AWCS 62, Ulas Tantangan dan Kesempatan Publikasi di Jurnal Nasional Terakreditasi dan Jurnal Internasional

Share on facebook
Share on google
Share on twitter
Share on linkedin
Dokter Miftah ketika mempresentasikan materinya (Foto : Istimewa)

UNAIR NEWS – Airlangga Webinar Conference Series (AWCS) ke-62 diadakan pada Kamis, (4/3/2021) melalui aplikasi video conference zoom dan juga YouTube. Webinar tersebut mengangkat topik terkait tantangan dan kesempatan untuk publikasi di jurnal nasional terakreditasi. Terdapat empat pembicara yang diundang pada webinar tersebut, yaitu Dr.  Isnin Anang Marhana, dr., Sp.P(K), FCCP, FISR dari UNAIR, Dr.

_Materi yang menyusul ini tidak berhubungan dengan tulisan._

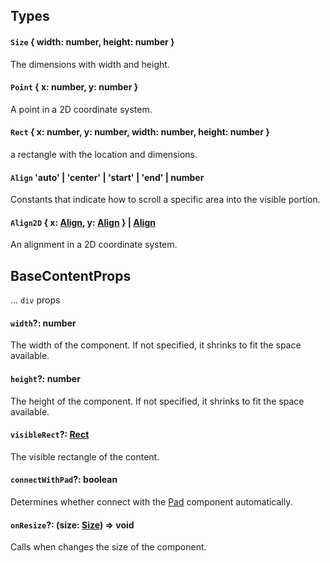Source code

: ## Types

#### `Size` { width: number, height: number }

The dimensions with width and height.

#### `Point` { x: number, y: number }

A point in a 2D coordinate system.

#### `Rect` { x: number, y: number, width: number, height: number }

a rectangle with the location and dimensions.

#### `Align` 'auto' | 'center' | 'start' | 'end' | number

Constants that indicate how to scroll a specific area into the visible portion.

#### `Align2D` { x: [Align](#align-auto--center--start--end--number), y: [Align](#align-auto--center--start--end--number) } | [Align](#align-auto--center--start--end--number)

An alignment in a 2D coordinate system.

## BaseContentProps

... `div` props

#### `width`?: number

The width of the component. If not specified, it shrinks to fit the space available.

#### `height`?: number

The height of the component. If not specified, it shrinks to fit the space available.

#### `visibleRect`?: [Rect](#rect--x-number-y-number-width-number-height-number-)

The visible rectangle of the content.

#### `connectWithPad`?: boolean

Determines whether connect with the [Pad](pad.md) component automatically.

#### `onResize`?: (size: [Size](#size--width-number-height-number-)) => void

Calls when changes the size of the component.
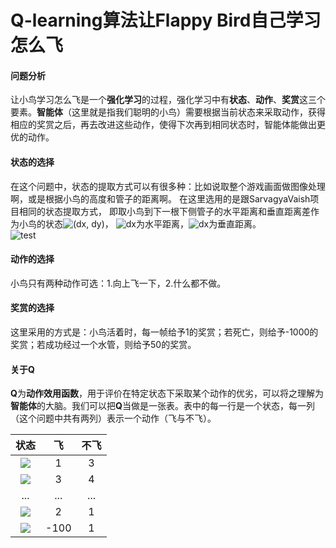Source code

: Q-learning算法让Flappy Bird自己学习怎么飞
=========


#### 问题分析 
让小鸟学习怎么飞是一个**强化学习**的过程，强化学习中有**状态**、**动作**、**奖赏**这三个要素。**智能体**（这里就是指我们聪明的小鸟）需要根据当前状态来采取动作，获得相应的奖赏之后，再去改进这些动作，使得下次再到相同状态时，智能体能做出更优的动作。


#### 状态的选择
在这个问题中，状态的提取方式可以有很多种：比如说取整个游戏画面做图像处理啊，或是根据小鸟的高度和管子的距离啊。
在这里选用的是跟SarvagyaVaish项目相同的状态提取方式，
即取小鸟到下一根下侧管子的水平距离和垂直距离差作为小鸟的状态![(dx, dy)](https://www.zhihu.com/equation?tex=(dx,dy))，
![dx](https://www.zhihu.com/equation?tex=dx)为水平距离，![dx](https://www.zhihu.com/equation?tex=dy)为垂直距离。  
![test](https://pic4.zhimg.com/90f9c09449f9a948107715bc1a8fb03b_b.png)  


#### 动作的选择
小鸟只有两种动作可选：1.向上飞一下，2.什么都不做。


#### 奖赏的选择
这里采用的方式是：小鸟活着时，每一帧给予1的奖赏；若死亡，则给予-1000的奖赏；若成功经过一个水管，则给予50的奖赏。


#### 关于Q 
**Q**为**动作效用函数**，用于评价在特定状态下采取某个动作的优劣，可以将之理解为**智能体**的大脑。我们可以把**Q**当做是一张表。表中的每一行是一个状态，每一列（这个问题中共有两列）表示一个动作（飞与不飞）。

| 状态 | 飞 | 不飞 |
| :------:| :------: | :------: |
| ![](https://www.zhihu.com/equation?tex=dx_{1},dy_{1}) | 1 | 3 |
| ![](https://www.zhihu.com/equation?tex=dx_{1},dy_{2}) | 3 | 4 |
| ... | ... | ... |
| ![](https://www.zhihu.com/equation?tex=dx_{n},dy_{m-1}) | 2 | 1 |
| ![](https://www.zhihu.com/equation?tex=dx_{n},dy_{m}) | -100 | 1 |
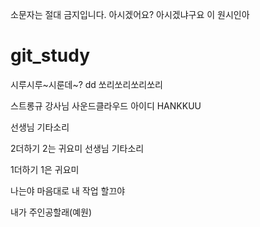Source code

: 소문자는 절대 금지입니다. 아시겠어요?
아시겠냐구요 이 원시인아

# git_study

시루시루~시룬데~?
dd
쏘리쏘리쏘리쏘리

스트롱규 강사님
사운드클라우드 아이디
HANKKUU


선생님 기타소리


2더하기 2는 귀요미
선생님 기타소리

1더하기 1은 귀요미

나는야 마음대로 내 작업 할끄야


내가 주인공할래(예원)

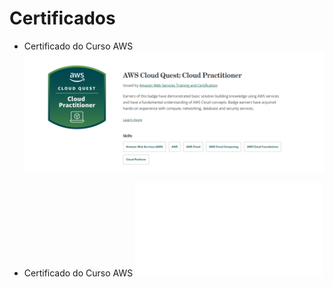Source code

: # Certificados

- Certificado do Curso AWS
![Visualizar PDF](certificados/badge%20AWS.PNG)

- Certificado do Curso AWS
![Visualizar PDF](certificados/Preparacao%20CLF-C02.pdf)





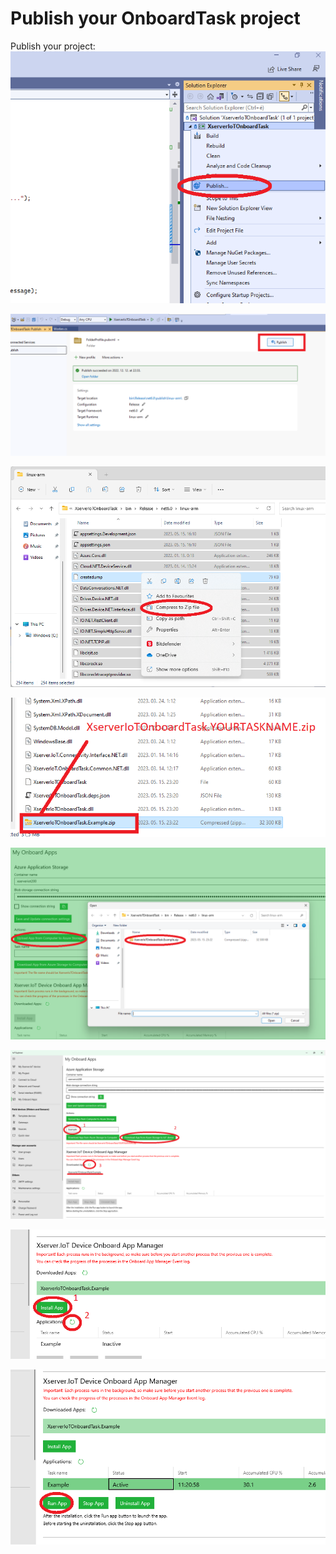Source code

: # Publish your OnboardTask project
Publish your project:
![](images/ProjectPublish1.png)

![](images/ProjectPublish2.png)

![](images/ProjectPublish3.png)

![](images/ProjectPublish4.png)

![](images/ProjectPublish5.png)

![](images/ProjectPublish6.png)

![](images/ProjectPublish7_1.png)

![](images/ProjectPublish8.png)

Feni Fitriyani, dr., Sp.P(K),FISR dari Universitas Indonesia, dan Muhammad Miftahussurur, dr., M.Kes, Sp.PD-KGEH,Ph.D (Dokter Miftah).

Dokter Miftah membahas terkait tantangan dan keuntungan publikasi di jurnal nasional terakreditasi atau di jurnal internasional terindeks scopus. Wakil rektor UNAIR bidang internasionalisasi, digitalisasi dan informasi periode 2020-2025 tersebut menjelaskan bahwa jurnal nasional terakreditasi merupakan jurnal ilmiah nasional yang diakreditasi oleh kementerian, kemristekdikti, terindeks SINTA, ARJUNA, atau yang telah memenuhi standar tata kelola jurnal nasional terakreditasi Q1 sampai dengan Q6.

“Sementara jurnal internasional adalah jurnal internasional yang memenuhi setidaknya delapan kriteria,” ucap Dokter Miftah.

Delapan kriteria tersebut antara lain adalah karya ilmiah yang diterbitkan dituliskan dengan memenuhi kaidah ilmiah dan etika keilmuan; memiliki ISSN; ditulis dengan menggunakan bahasa resmi PBB; memiliki terbitan versi online. Lalu, dewan redaksi atau editorial board pada jurnal tersebut adalah pakar di bidangnya paling sedikit berasal dari empat negara dan terindeks oleh databse internasional bereputasi.

Sementara jurnal internasional bereputasi adalah jurnal ilmiah yang memenuhi delapan kriteria dan jurnal tersebut yang mempunya faktor dampak atau impact factor yang masuk dalam ISI Web of Science atau Scimago Journal Rank (SJR) dan dinilai paling tinggi 40. Kemudian, jurnal yang memenuhi kriteria jurnal internasional dan terindeks oleh database internasioanl bereputasi seperti web of science, scopus, atau Microsoft Academic Search meski belum memiliki faktor dampak dari ISI Web of Science atau SJR dan dinilai paling tinggi 30. Atau jurnal internasional yang memenuhi delapan kriteria jurnal internasional yang belum terindeks pada database internasional bereputasi namun telah terindeks pada database internasional seperti DOAJ, CABI, Copernicur, dan/atau laman sesuai dengan pertimbangan tim pakar Ditjen Dikti dan dapat dinilai karya ilmiah paling tinggi 20.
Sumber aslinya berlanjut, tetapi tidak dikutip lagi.